=== Task inputs ===

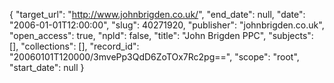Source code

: {
  "target_url": "http://www.johnbrigden.co.uk/", 
  "end_date": null, 
  "date": "2006-01-01T12:00:00", 
  "slug": 40271920, 
  "publisher": "johnbrigden.co.uk", 
  "open_access": true, 
  "npld": false, 
  "title": "John Brigden PPC", 
  "subjects": [], 
  "collections": [], 
  "record_id": "20060101T120000/3mvePp3QdD6ZoTOx7Rc2pg==", 
  "scope": "root", 
  "start_date": null
}

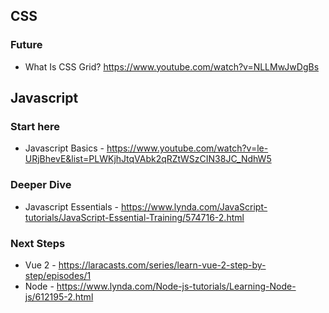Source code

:  ## CSS 
 
 
 ### Future 
- What Is CSS Grid? https://www.youtube.com/watch?v=NLLMwJwDgBs

## Javascript 

### Start here 
- Javascript Basics - https://www.youtube.com/watch?v=le-URjBhevE&list=PLWKjhJtqVAbk2qRZtWSzCIN38JC_NdhW5

### Deeper Dive 
- Javascript Essentials - https://www.lynda.com/JavaScript-tutorials/JavaScript-Essential-Training/574716-2.html

### Next Steps
- Vue 2 - https://laracasts.com/series/learn-vue-2-step-by-step/episodes/1
- Node - https://www.lynda.com/Node-js-tutorials/Learning-Node-js/612195-2.html
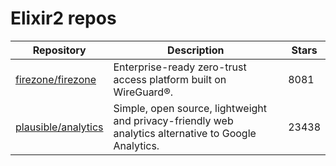 # Elixir2 repos

| Repository                                                    | Description                                                                                          | Stars |
| ------------------------------------------------------------- | ---------------------------------------------------------------------------------------------------- | ----- |
| [firezone/firezone](https://github.com/firezone/firezone)     | Enterprise-ready zero-trust access platform built on WireGuard®.                                     | 8081  |
| [plausible/analytics](https://github.com/plausible/analytics) | Simple, open source, lightweight and privacy-friendly web analytics alternative to Google Analytics. | 23438 |
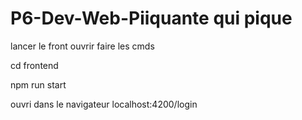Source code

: # P6-Dev-Web-Piiquante qui pique

lancer le front ouvrir faire les cmds

cd frontend

npm run start

ouvri dans le navigateur localhost:4200/login

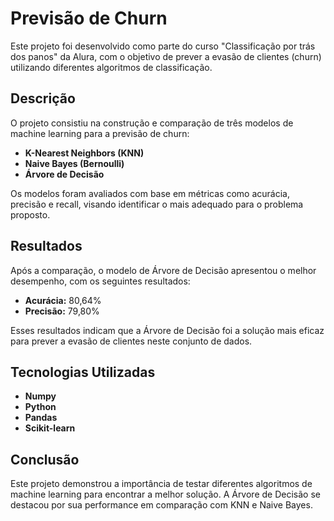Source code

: # Previsão de Churn
Este projeto foi desenvolvido como parte do curso "Classificação por trás dos panos" da Alura, com o objetivo de prever a evasão de clientes (churn) utilizando diferentes algoritmos de classificação.

## Descrição
O projeto consistiu na construção e comparação de três modelos de machine learning para a previsão de churn:
<ul>
  <li><b>K-Nearest Neighbors (KNN)</b></li>
  <li><b>Naive Bayes (Bernoulli)</b></li>
  <li><b>Árvore de Decisão</b></li>
</ul>

Os modelos foram avaliados com base em métricas como acurácia, precisão e recall, visando identificar o mais adequado para o problema proposto.

## Resultados
Após a comparação, o modelo de Árvore de Decisão apresentou o melhor desempenho, com os seguintes resultados:

<ul>
  <li><b>Acurácia:</b> 80,64%</li>
  <li><b>Precisão:</b> 79,80%</li>
</ul>

Esses resultados indicam que a Árvore de Decisão foi a solução mais eficaz para prever a evasão de clientes neste conjunto de dados.

## Tecnologias Utilizadas
<ul>
  <li><b>Numpy</b></li>
  <li><b>Python</b></li>
  <li><b>Pandas</b></li>
  <li><b>Scikit-learn</b></li>
</ul>

## Conclusão
Este projeto demonstrou a importância de testar diferentes algoritmos de machine learning para encontrar a melhor solução. A Árvore de Decisão se destacou por sua performance em comparação com KNN e Naive Bayes.
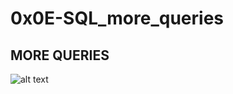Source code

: # 0x0E-SQL_more_queries

## MORE QUERIES

![alt text](https://s3.amazonaws.com/intranet-projects-files/holbertonschool-higher-level_programming+/274/66988091.jpg)
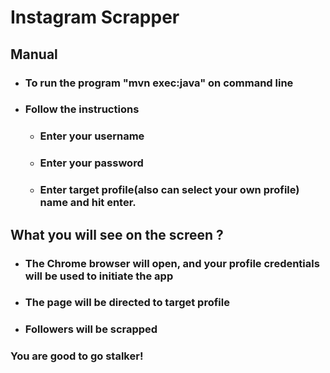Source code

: # Instagram Scrapper


## Manual

* ### To run the program "mvn exec:java" on command line
* ### Follow the instructions   

  * ### Enter your username
  * ### Enter your password
  * ### Enter target profile(also can select your own profile) name and hit enter.


## What you will see on the screen ?

* ### The Chrome browser will open, and your profile credentials will be used to initiate the app
* ### The page will be directed to target profile
* ### Followers will be scrapped

### You are good to go stalker!









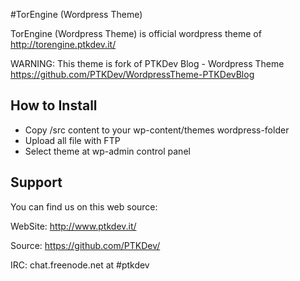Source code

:#TorEngine (Wordpress Theme)

TorEngine (Wordpress Theme) is official wordpress theme of http://torengine.ptkdev.it/

WARNING: This theme is fork of PTKDev Blog - Wordpress Theme https://github.com/PTKDev/WordpressTheme-PTKDevBlog

## How to Install

- Copy /src content to your wp-content/themes wordpress-folder
- Upload all file with FTP
- Select theme at wp-admin control panel


## Support

You can find us on this web source:

WebSite: http://www.ptkdev.it/

Source: https://github.com/PTKDev/

IRC: chat.freenode.net at #ptkdev

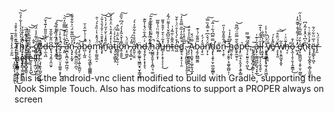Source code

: T̷̯͖̫̜͙̫̦̖͙͇̑ḩ̴̩̝͙̮̩͎̱̗́́̍̓̈́̒͛̾͋͐̉̏̚͝i̸̙̼̘̳͎͉̤̻̗̺̥̳̱̍̔̍͊̓̅̈̚s̴̙̻͈̥̳̹̗̮̎͒͌̎̀̏̏͝͝ ̷͖͒̐ć̸͉̻͎̜̗̹̆̍͌̒̾̈́o̸̯̘̹͊̏d̶̦̼͉̪̀̈́̊̎̎͂̓͊̔̆͠e̴̢͉͉͙̼̩̭̤̫̙͆̈̂͂͐̃̐̆ ̵̢̹͈̻̈́́͂͗̏̽͐͋͛̕͜ȋ̵̛̗͉̝̦̗̈̑̔͗͑͌͑̉͐̕͠s̶̡̫̩͇̤̜̤̞̞͚̤͍̝͙̈́́̊̓͗̚͜͠ ̶͎͈̔̍̆̍͒̒͊̿̅̎̓̑͘͝͠a̴̛̫̪̙̭̪͔͖̦̪͖̩͒͆͛̀͗̏͛̏̒n̵̨̡͓͎̰͙̍̉̀̅̅͌̈́̈͐͋̐͌͘͘ ̴̡̛̼̘̰̪̯̼̪̦̪̉̀̎͘͝ͅá̵̧̨̫̥̫̙͎͍̙̱̪͈̦͝b̷̺̣̩̰͈̑̉͑̉̍̅̂͗̆̚ȯ̵̧̨͕̤̖̰̘͇̙̜͇͇̳̔m̴̛͙͕͚̮̼̤̠̈́́̂̽̔͑̏̊͐́͑̑̚i̸̧͙̒͒̄͛̇̍̐̉̄̔̐̇̚͝n̴̛̬̊̎̽̾̀̆̓̋̒̇̒̀͝͝a̴̧͉̔̇̽̒̂̽̄̇̀̈̓̑̓̌t̴̡̠̬̖͇̬̭͋̀͐͐͗̈́i̴͇̬̱̯̦̱̩̠̩̅̃̀̋̉̿̀̂̕ơ̵̭̹͍͍͌̾̌͛̃̽̔́̈́͆͐̏̎͜͠n̷͔̠͚̬̎̈́̀ ̶̡̠̘̻͙͌̓̑́á̴̛̭͈̜̤̭̄̑̐͛̊͋̋̓͛́̕n̴̖͇̗͚͍̖͖̳̬͉̮͎͇̘̻̈ḑ̶̧̱̗̹̙͙͎̥̖͐̇͆̽͋̈́̽̾͂͊ ̸̛̛̦͕̂̀̽̋̓̓̓͂͂̃͗͗͘h̵̞̺͇̞͈̱̩̖̭̪̠̘͚̓̇̂͌̈̔̔̐͋͛͂̚͠ä̷̛͎͙̙͙͒̈́́͌̈̈́̍͌̅̚̕͘̕ͅu̶̻͎̙͕̥̩̗̗̩̍̽̃͑͛͒̓̂̂̊͌͜n̶̺̓̊͂̅͆̐̆͛̾͌̈́̃̒t̴̯̂͌̀̇̎̃̒͑e̴͖̓͒̀́̔̉̊̈́͗͒̌̚d̷͇̥͉͕̟̠̜̜̱͛͌̍̑̓̏̎̿̎̊̒͘͝.̴̨̧̧̱̪̱̼͚̙̝̞͈̠̃͆̑͒̾̓͒̚͘͜͝ ̷̧̨̦̯̳̝͍̭̩̱̦̥̂́̅̋̾̍͒̎͘͘A̷̢͎̜͈̬̥̩͚̦͍̘̲͓̿̈́̌b̷̧̫̗̪̳̮͚̃͌͋́͗͊â̵̧̨̫̒́̓n̸̛͕̦̝̂̈́̌̍͆͒̿̽̏̿̕͠ḑ̴̨̢̧̛̱͎̮̦͖̰̮̲͇̿̿͆́͋͑̈̄͘͠ͅó̸͖͍n̵͓̣̯̈́̐̃̄̽̃̍͐̎̚ͅ ̷̧̛̟̹̬͈̹͙͚̬͚̺͕̦̀͝h̴͇̤̭͎̏͆͊̓̍͛ͅo̸̧̬̰̫̥͔͛̑̃̿̋̈́͆͌͝p̷̙̤̲̣͉̙̭͓̗͕͍̙̳͛̕e̵͉̦͓͈͍̠̭̩͖̖̽̋́̃̿͜,̴̢̧͔̺̰̱͓̺̣̝̻̠̀͑͛͂ͅͅ ̷̨̙̱̜̩̦̮̹͈̅a̶̢̟̦̼͇͖̪̙̲͉͔̟̲͋͑͊̍͜l̷̡̞͉̫̦̹̗̩̬̘͍̆͑̅̆̒̔͒̅ͅļ̷̛̛͈͓̝͑̉͆̃̐͘͜ ̷̧̙̥͚̤̣̝̟̼͉͓͈͖̮̔̈́͗͋̔̍̾ͅy̸͎̥̬͇̪͊̍̈́̀ḙ̸́̄̽̓́ ̶̧̛͕̟͈̔̈́̈̐̂͠͝ŵ̸͔͎̯̭̰̬̩̭̥͂h̶̘͔͊̈͛͑̕ǫ̶̫̦̜̥̦̬̩̭̱̳̗̃̓̄͜ ̷̛̺͕̭̓̇̆͐̓͌̾̄̇̌͊̂̓é̸̡̛̝̣̳̪̼͎͔̱̩̮̜̤̳͒̓̿̌̅̑̓͂̈́͗̔̋̕͜n̴̢̊̍͆̔̂̽̓͂̒͆͘͘t̷͎͙̟̮͙̺̭̖͔̻͎̫͈̙̜͛̉̉̋̐̇͛͘ë̶̡̡͇̙̗͖͔̉̅̈̈͋̈́̄r̵̡̼̾̾̈́̀ ̵͎̰̪̰̗͔͔̱̯̱̰̯̃̐͗̂̀̾̉͊̄̽̅ͅẖ̷̢̮͚͇͍͔̻̞̼̣̝͒̓͊́̀̎͊̈̆͋̊͒̄̉͜ȩ̴̢̳͎͚͖͍̖͔͐́̉̾̔̀̑̽̆̀͒̉̓̕ͅr̵̥͍̪̉͂̂̈́͗̾̄͗̽̅͗̔è̶͎͕͎͎̯̺͜!̴̨̧̲̤̦͖̜̈́̈́̇!̴̦͎̲̻͕̤̤̼̣̰̂̈́͑̓͛̍̍͜͠!̴̧̛͎̱̖̗̫̬̮͔͔̈͑̉̈̓͌͐̚͝͝ͅͅ


This is the android-vnc client modified to build with Gradle, supporting the Nook Simple Touch.
Also has modifcations to support a PROPER always on screen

===

◆ Your assignment ◆
All lines above from the one holding "Os modelos foram" to the one holding "<li><b>Acurácia:</b> 80,64%</li>", inclusive, are to be copied exactly; no other line is wanted.

◆ Your solution ◆
Os modelos foram avaliados com base em métricas como acurácia, precisão e recall, visando identificar o mais adequado para o problema proposto.

## Resultados
Após a comparação, o modelo de Árvore de Decisão apresentou o melhor desempenho, com os seguintes resultados:

<ul>
  <li><b>Acurácia:</b> 80,64%</li>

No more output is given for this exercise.